Artificial neurons and neural networks

Artificial neurons

An artificial neuron is the most widely used component of artificial neural networks. We could think about it as the simplest unit of computation and a basic building block of such networks. Analogous component in a digital computer would be a logic gate (AND, NAND, OR, NOR, XOR, etc). You could build a computer mostly from logic gates. Same way you could build a neural network mostly from neurons!

NAND logic gate

An artificial neuron does a very simple thing. It converts multiple real number inputs into one real number output. It does that by first performing a weighted sum of the inputs and then passing the result through a so called “activation function”. Such a neuron is like an analog logic gate.

Artificial neuron

Artificial neuron is very loosely inspired by real neurons that process information in a biological brain. Biological neurons also have inputs and an output but they are much more complicated and nobody understands how they really work. For this reason an artificial neuron is an extremely crude approximation of a real biological neuron. In spite of this, the artificial neurons still have surprisingly interesting properties when grouped together and connected in the right ways. A group of artificial neurons forming a network coupled with an appropriate learning algorithm can to some extent learn and act like a part of a real brain!

Why does an artificial neuron work like described above and why is that useful? In general you can think of every real number input as being a piece of information. That information can be anything. It can be pixel color brightness (if that neuron is “looking” at an image) or sound sample (if the neuron is “listening” to audio) or an output from another neuron. The information is not limited to images and audio and it can be any kind of data that can be represented as an array of real numbers.

The output of a neuron can be thought of as the reaction of the neuron to the provided input. For some inputs the neuron can be very “excited” while other kinds of inputs can have the opposite effect. Since the output is a continuous number all reactions in between are also possible. 

The sum of the inputs is “weighted” which allows the neuron to selectively treat some information as more important than other information. The bigger the weight associated with some input the bigger impact that input will have on the final output.

How does the neuron know which information is more important? The answer is that it doesn’t know that initially and it has to learn it over time. The learning process uses an algorithm called “gradient descent”.

Artificial neural networks

An artificial neural network is a very general term which most often means a group of artificial neurons which are interconnected in a specific way. They are usually organized in layers. The input for the first layer is the data from the outside world (again: image, sound or any other data). Next layers take input data from the output of previous layers. Such a network can have multiple outputs (as opposed to a single artificial neuron) because the final layer can contain multiple neurons each of which have just one output. Since those outputs are not connected to anything in the network itself they are considered the output of the network.

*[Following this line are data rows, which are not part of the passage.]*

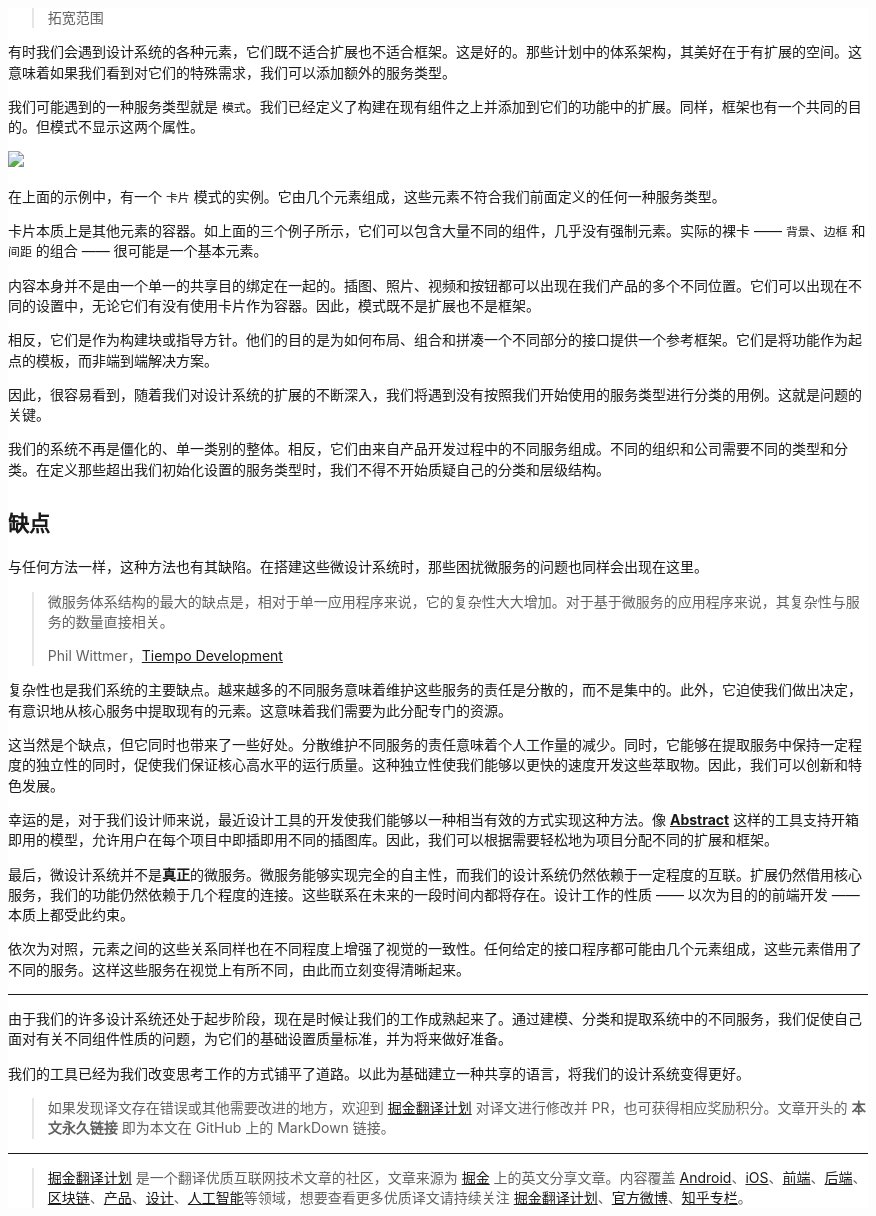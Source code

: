 > 拓宽范围

有时我们会遇到设计系统的各种元素，它们既不适合扩展也不适合框架。这是好的。那些计划中的体系架构，其美好在于有扩展的空间。这意味着如果我们看到对它们的特殊需求，我们可以添加额外的服务类型。

我们可能遇到的一种服务类型就是 `模式`。我们已经定义了构建在现有组件之上并添加到它们的功能中的扩展。同样，框架也有一个共同的目的。但模式不显示这两个属性。

![](https://cdn-images-1.medium.com/max/5000/1*45fdwoORom7gb5Ychv4QhQ.png)

在上面的示例中，有一个 `卡片` 模式的实例。它由几个元素组成，这些元素不符合我们前面定义的任何一种服务类型。

卡片本质上是其他元素的容器。如上面的三个例子所示，它们可以包含大量不同的组件，几乎没有强制元素。实际的裸卡 —— `背景`、`边框` 和 `间距` 的组合 —— 很可能是一个基本元素。

内容本身并不是由一个单一的共享目的绑定在一起的。插图、照片、视频和按钮都可以出现在我们产品的多个不同位置。它们可以出现在不同的设置中，无论它们有没有使用卡片作为容器。因此，模式既不是扩展也不是框架。

相反，它们是作为构建块或指导方针。他们的目的是为如何布局、组合和拼凑一个不同部分的接口提供一个参考框架。它们是将功能作为起点的模板，而非端到端解决方案。

因此，很容易看到，随着我们对设计系统的扩展的不断深入，我们将遇到没有按照我们开始使用的服务类型进行分类的用例。这就是问题的关键。

我们的系统不再是僵化的、单一类别的整体。相反，它们由来自产品开发过程中的不同服务组成。不同的组织和公司需要不同的类型和分类。在定义那些超出我们初始化设置的服务类型时，我们不得不开始质疑自己的分类和层级结构。

## 缺点

与任何方法一样，这种方法也有其缺陷。在搭建这些微设计系统时，那些困扰微服务的问题也同样会出现在这里。

> 微服务体系结构的最大的缺点是，相对于单一应用程序来说，它的复杂性大大增加。对于基于微服务的应用程序来说，其复杂性与服务的数量直接相关。
>
> Phil Wittmer，[Tiempo Development](https://www.tiempodev.com/corporateblog/disadvantages-of-a-microservices-architecture)

复杂性也是我们系统的主要缺点。越来越多的不同服务意味着维护这些服务的责任是分散的，而不是集中的。此外，它迫使我们做出决定，有意识地从核心服务中提取现有的元素。这意味着我们需要为此分配专门的资源。

这当然是个缺点，但它同时也带来了一些好处。分散维护不同服务的责任意味着个人工作量的减少。同时，它能够在提取服务中保持一定程度的独立性的同时，促使我们保证核心高水平的运行质量。这种独立性使我们能够以更快的速度开发这些萃取物。因此，我们可以创新和特色发展。

幸运的是，对于我们设计师来说，最近设计工具的开发使我们能够以一种相当有效的方式实现这种方法。像 [**Abstract**](https://www.abstract.com/) 这样的工具支持开箱即用的模型，允许用户在每个项目中即插即用不同的插图库。因此，我们可以根据需要轻松地为项目分配不同的扩展和框架。

最后，微设计系统并不是**真正**的微服务。微服务能够实现完全的自主性，而我们的设计系统仍然依赖于一定程度的互联。扩展仍然借用核心服务，我们的功能仍然依赖于几个程度的连接。这些联系在未来的一段时间内都将存在。设计工作的性质 —— 以次为目的的前端开发 —— 本质上都受此约束。

依次为对照，元素之间的这些关系同样也在不同程度上增强了视觉的一致性。任何给定的接口程序都可能由几个元素组成，这些元素借用了不同的服务。这样这些服务在视觉上有所不同，由此而立刻变得清晰起来。

***

由于我们的许多设计系统还处于起步阶段，现在是时候让我们的工作成熟起来了。通过建模、分类和提取系统中的不同服务，我们促使自己面对有关不同组件性质的问题，为它们的基础设置质量标准，并为将来做好准备。

我们的工具已经为我们改变思考工作的方式铺平了道路。以此为基础建立一种共享的语言，将我们的设计系统变得更好。

> 如果发现译文存在错误或其他需要改进的地方，欢迎到 [掘金翻译计划](https://github.com/xitu/gold-miner) 对译文进行修改并 PR，也可获得相应奖励积分。文章开头的 **本文永久链接** 即为本文在 GitHub 上的 MarkDown 链接。

---

> [掘金翻译计划](https://github.com/xitu/gold-miner) 是一个翻译优质互联网技术文章的社区，文章来源为 [掘金](https://juejin.im) 上的英文分享文章。内容覆盖 [Android](https://github.com/xitu/gold-miner#android)、[iOS](https://github.com/xitu/gold-miner#ios)、[前端](https://github.com/xitu/gold-miner#前端)、[后端](https://github.com/xitu/gold-miner#后端)、[区块链](https://github.com/xitu/gold-miner#区块链)、[产品](https://github.com/xitu/gold-miner#产品)、[设计](https://github.com/xitu/gold-miner#设计)、[人工智能](https://github.com/xitu/gold-miner#人工智能)等领域，想要查看更多优质译文请持续关注 [掘金翻译计划](https://github.com/xitu/gold-miner)、[官方微博](http://weibo.com/juejinfanyi)、[知乎专栏](https://zhuanlan.zhihu.com/juejinfanyi)。

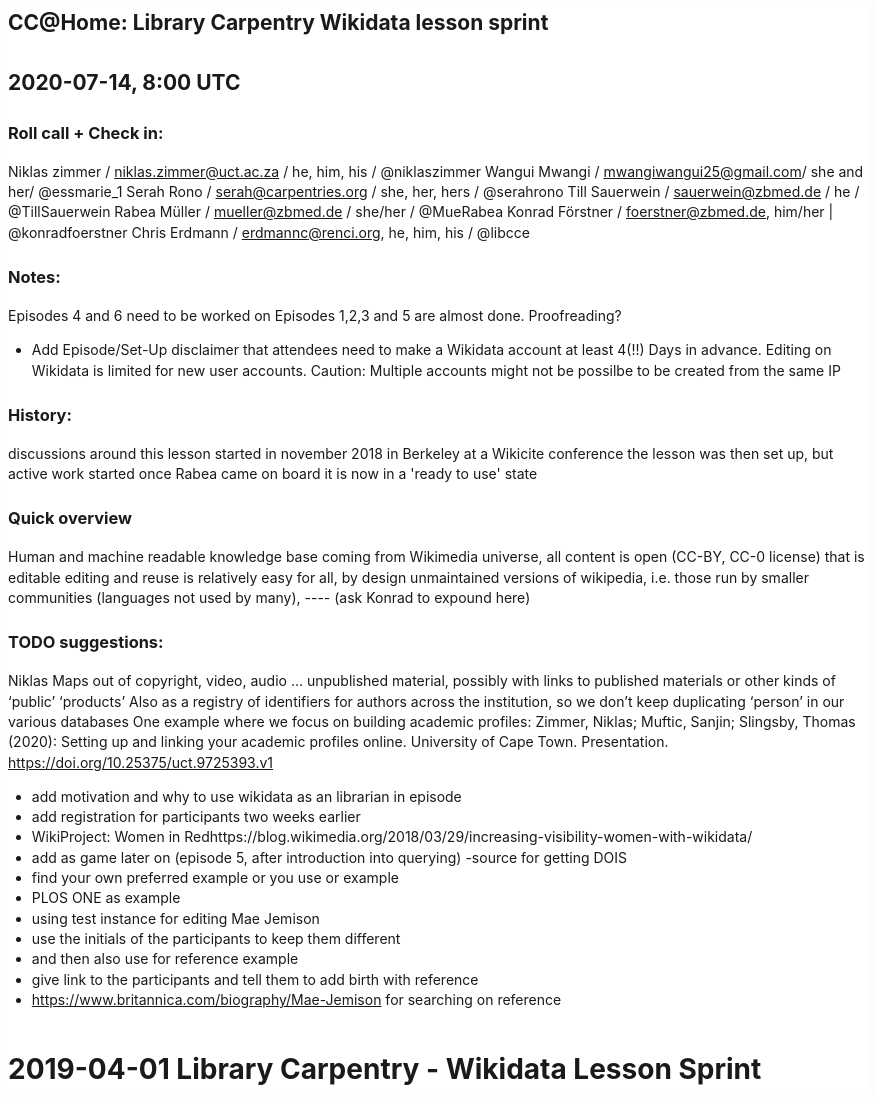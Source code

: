 ## CC@Home: Library Carpentry Wikidata lesson sprint
## 2020-07-14, 8:00 UTC

### Roll call + Check in:

Niklas zimmer / niklas.zimmer@uct.ac.za / he, him, his / @niklaszimmer
Wangui Mwangi / mwangiwangui25@gmail.com/ she and her/ @essmarie_1
Serah Rono / serah@carpentries.org / she, her, hers / @serahrono
Till Sauerwein / sauerwein@zbmed.de / he / @TillSauerwein
Rabea Müller / mueller@zbmed.de / she/her / @MueRabea
Konrad Förstner / foerstner@zbmed.de, him/her | @konradfoerstner
Chris Erdmann / erdmannc@renci.org, he, him, his / @libcce

### Notes:
Episodes 4 and 6 need to be worked on
Episodes 1,2,3 and 5 are almost done. Proofreading?

- Add Episode/Set-Up disclaimer that attendees need to make a Wikidata account at least 4(!!) Days in advance. Editing on Wikidata is limited for new user accounts. Caution: Multiple accounts might not be possilbe to be created from the same IP

### History:
discussions around this lesson started in november 2018 in Berkeley at a Wikicite conference
the lesson was then set up, but active work started once Rabea came on board
it is now in a 'ready to use' state

### Quick overview
Human and machine readable knowledge base
coming from Wikimedia universe, all content is open (CC-BY, CC-0 license) that is editable
editing and reuse is relatively easy for all, by design
unmaintained versions of wikipedia, i.e. those run by smaller communities (languages not used by many), ---- (ask Konrad to expound here)

### TODO suggestions:
Niklas
Maps out of copyright, video, audio … unpublished material, possibly with links to published materials or other kinds of ‘public’ ‘products’
Also as a registry of identifiers for authors across the institution, so we don’t keep duplicating ‘person’ in our various databases
One example where we focus on building academic profiles: Zimmer, Niklas; Muftic, Sanjin; Slingsby, Thomas (2020): Setting up and linking your academic profiles online. University of Cape Town. Presentation. https://doi.org/10.25375/uct.9725393.v1
- add motivation and why to use wikidata as an librarian in episode
- add registration for participants two weeks earlier
- WikiProject: Women in Redhttps://blog.wikimedia.org/2018/03/29/increasing-visibility-women-with-wikidata/ 
- add as game later on (episode 5, after introduction into querying)
-source for getting DOIS
- find your own preferred example or you use or example
- PLOS ONE as example
- using test instance for editing Mae Jemison 
- use the initials of the participants to keep them different
- and then also use for reference example
- give link to the participants and tell them to add birth with reference
- https://www.britannica.com/biography/Mae-Jemison for searching on reference
# **2019-04-01 Library Carpentry - Wikidata Lesson Sprint**
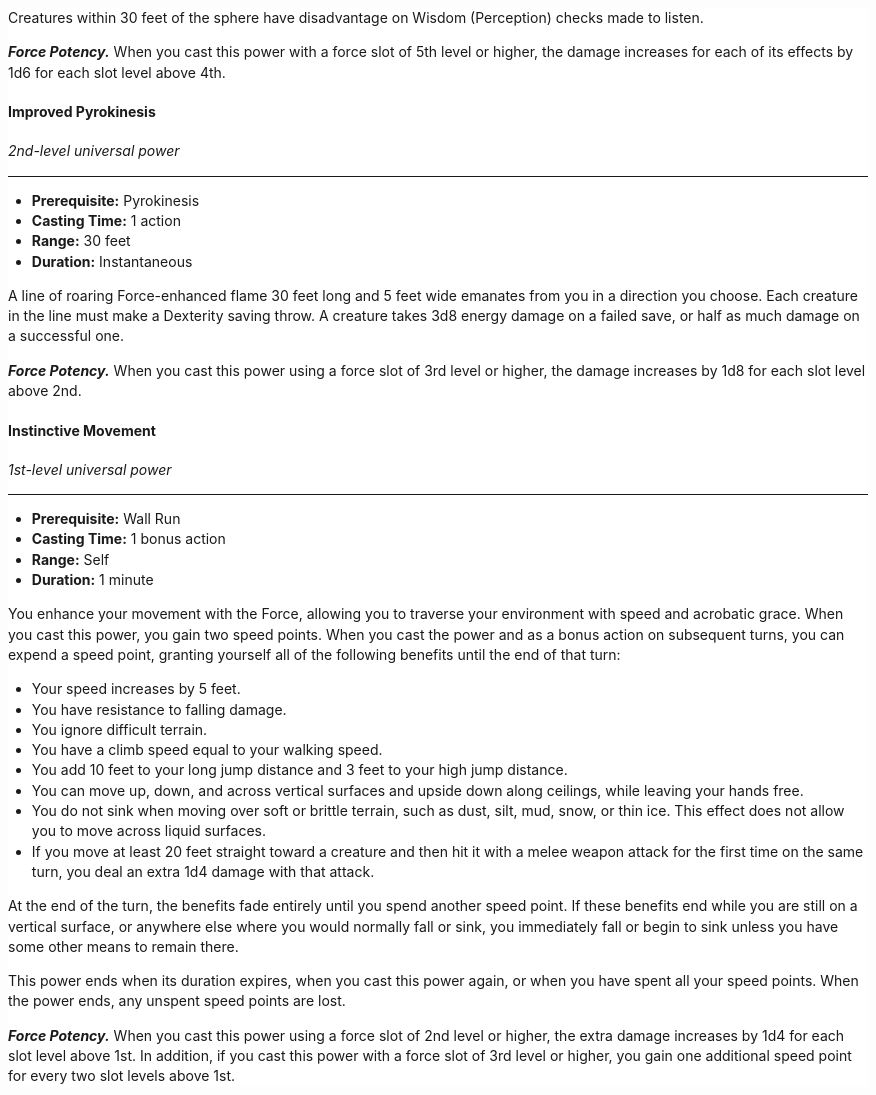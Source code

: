 Creatures within 30 feet of the sphere have disadvantage on Wisdom (Perception) checks made to listen.

***Force Potency.*** When you cast this power with a force slot of 5th level or higher, the damage increases for each of its effects by 1d6 for each slot level above 4th.

#### Improved Pyrokinesis
_2nd-level universal power_
___
- **Prerequisite:** Pyrokinesis
- **Casting Time:** 1 action
- **Range:** 30 feet
- **Duration:** Instantaneous

A line of roaring Force-enhanced flame 30 feet long and 5 feet wide emanates from you in a direction you choose. Each creature in the line must make a Dexterity saving throw. A creature takes 3d8 energy damage on a failed save, or half as much damage on a successful one.

***Force Potency.*** When you cast this power using a force slot of 3rd level or higher, the damage increases by 1d8 for each slot level above 2nd.

#### Instinctive Movement
_1st-level universal power_
___
- **Prerequisite:** Wall Run
- **Casting Time:** 1 bonus action
- **Range:** Self
- **Duration:** 1 minute

You enhance your movement with the Force, allowing you to traverse your environment with speed and acrobatic grace. When you cast this power, you gain two speed points. When you cast the power and as a bonus action on subsequent turns, you can expend a speed point, granting yourself all of the following benefits until the end of that turn:
- Your speed increases by 5 feet. 
- You have resistance to falling damage. 
- You ignore difficult terrain. 
- You have a climb speed equal to your walking speed. 
- You add 10 feet to your long jump distance and 3 feet to your high jump distance. 
- You can move up, down, and across vertical surfaces and upside down along ceilings, while leaving your hands free. 
- You do not sink when moving over soft or brittle terrain, such as dust, silt, mud, snow, or thin ice. This effect does not allow you to move across liquid surfaces.
- If you move at least 20 feet straight toward a creature and then hit it with a melee weapon attack for the first time on the same turn, you deal an extra 1d4 damage with that attack.

At the end of the turn, the benefits fade entirely until you spend another speed point. If these benefits end while you are still on a vertical surface, or anywhere else where you would normally fall or sink, you immediately fall or begin to sink unless you have some other means to remain there. 

This power ends when its duration expires, when you cast this power again, or when you have spent all your speed points. When the power ends, any unspent speed points are lost.

***Force Potency.*** When you cast this power using a force slot of 2nd level or higher, the extra damage increases by 1d4 for each slot level above 1st. In addition, if you cast this power with a force slot of 3rd level or higher, you gain one additional speed point for every two slot levels above 1st.
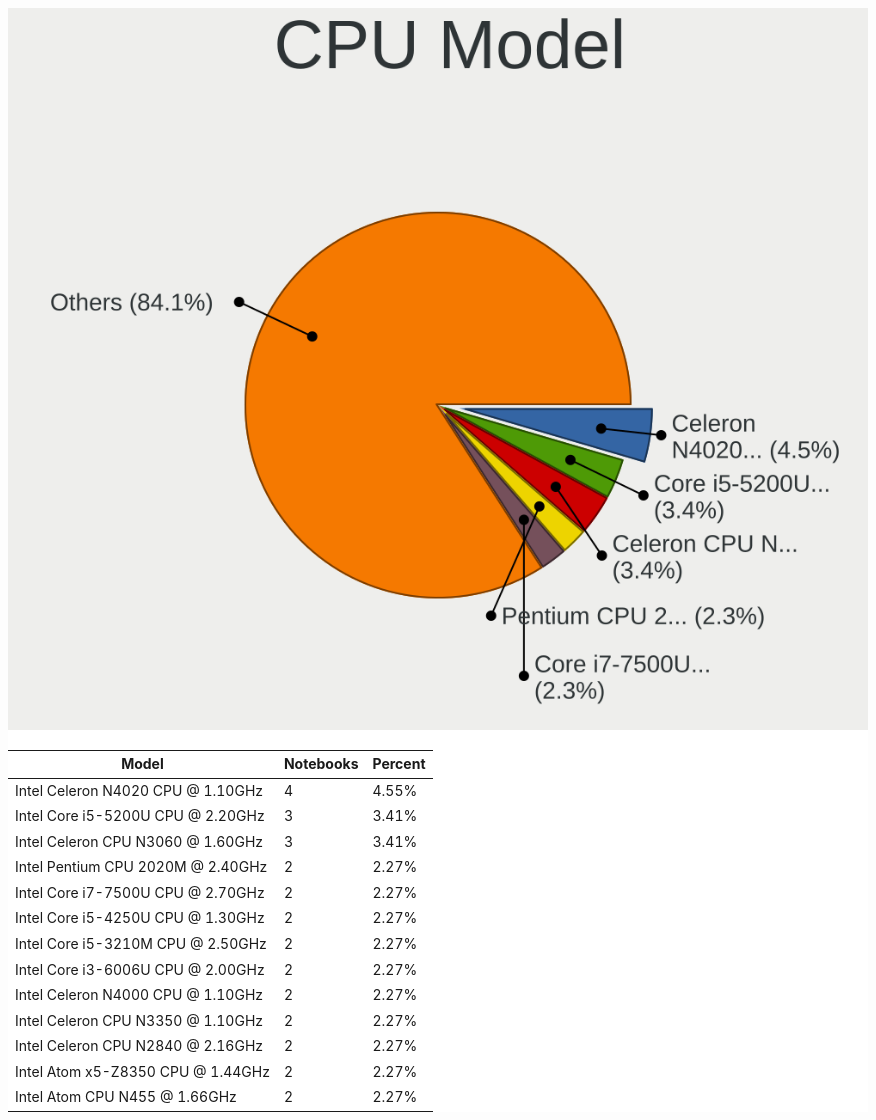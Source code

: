 ![CPU Model](./images/pie_chart/cpu_model.svg)


| Model                              | Notebooks | Percent |
|------------------------------------|-----------|---------|
| Intel Celeron N4020 CPU @ 1.10GHz  | 4         | 4.55%   |
| Intel Core i5-5200U CPU @ 2.20GHz  | 3         | 3.41%   |
| Intel Celeron CPU N3060 @ 1.60GHz  | 3         | 3.41%   |
| Intel Pentium CPU 2020M @ 2.40GHz  | 2         | 2.27%   |
| Intel Core i7-7500U CPU @ 2.70GHz  | 2         | 2.27%   |
| Intel Core i5-4250U CPU @ 1.30GHz  | 2         | 2.27%   |
| Intel Core i5-3210M CPU @ 2.50GHz  | 2         | 2.27%   |
| Intel Core i3-6006U CPU @ 2.00GHz  | 2         | 2.27%   |
| Intel Celeron N4000 CPU @ 1.10GHz  | 2         | 2.27%   |
| Intel Celeron CPU N3350 @ 1.10GHz  | 2         | 2.27%   |
| Intel Celeron CPU N2840 @ 2.16GHz  | 2         | 2.27%   |
| Intel Atom x5-Z8350 CPU @ 1.44GHz  | 2         | 2.27%   |
| Intel Atom CPU N455 @ 1.66GHz      | 2         | 2.27%   |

What is the purpose of building such networks? The general answer is that they are a good solution if you want to have a tool which can convert one kind of information into another kind of information and this conversion can’t be easily achieved with normal programming methods (for example by writing a lot of “if” statements).

Let’s assume you have a lot of pictures of dogs and cats and you want to categorize them into two groups each of which contains a different animal. If you are a software engineer could you write an algorithm which can distinguish the two? With some effort you could probably create something which works better than a coin flip but no matter how many “if” statements you write to handle various cases there are always going to be more cases which are not handled well by your program. What if you could do that more easily and at the same time handle as many cases as possible without writing an infinite number of “if ” statements? That would be the kind of task you could use an artificial neural network for. If trained properly it will learn the concept of a dog and a cat and will apply that knowledge to any picture you throw at it even if it has never seen that picture before.

Artificial neural network with one input layer and two processing layers (only hidden layer and output layer contain actual neurons while input layer just represents the data that is feed to the network)

A deep neural network is just a neural network with “many” layers. Some networks used today have more than 100 layers! In general the more layers a network has the more complex concepts and patterns it can learn.

Why is more layers better? You can think of every layer as working on a different level of abstraction. Again, imagine a neural network which looks at an image of a cat. How will it know it is a cat? A single layer is not powerful enough to distinguish a cat from anything else. Remember how simple a single neuron in such a layer is. It just computes a weighted sum of inputs and passes that through an activation function. However a single layer might already be enough to detect edges in the picture. Some neurons might be excited by vertical edges, others by horizontal edges and still other by diagonal edges. If you then pass the information about the edges to the second layer then that layer no longer has to work with raw pixel data. The data is already partially processed and we are now closer to the final output. The second layer might take the edge information and start noticing shapes which are formed by those edges. Subsequent layers can detect more and more complex shapes building on the work of the previous layers until the final layer starts noticing an entire cat or an entire dog in the picture. The more complex the task the more layers you need but also the more computational power is necessary.

Even though the artificial neuron is the main building block of most common neural networks it is possible to build neural networks from any set of functions that are differentiable (I will explain what “differentiable” means in another article). So a neural network built from neurons as described above is only a specific case of more broad set of computational networks which can learn and convert some input data to some output data.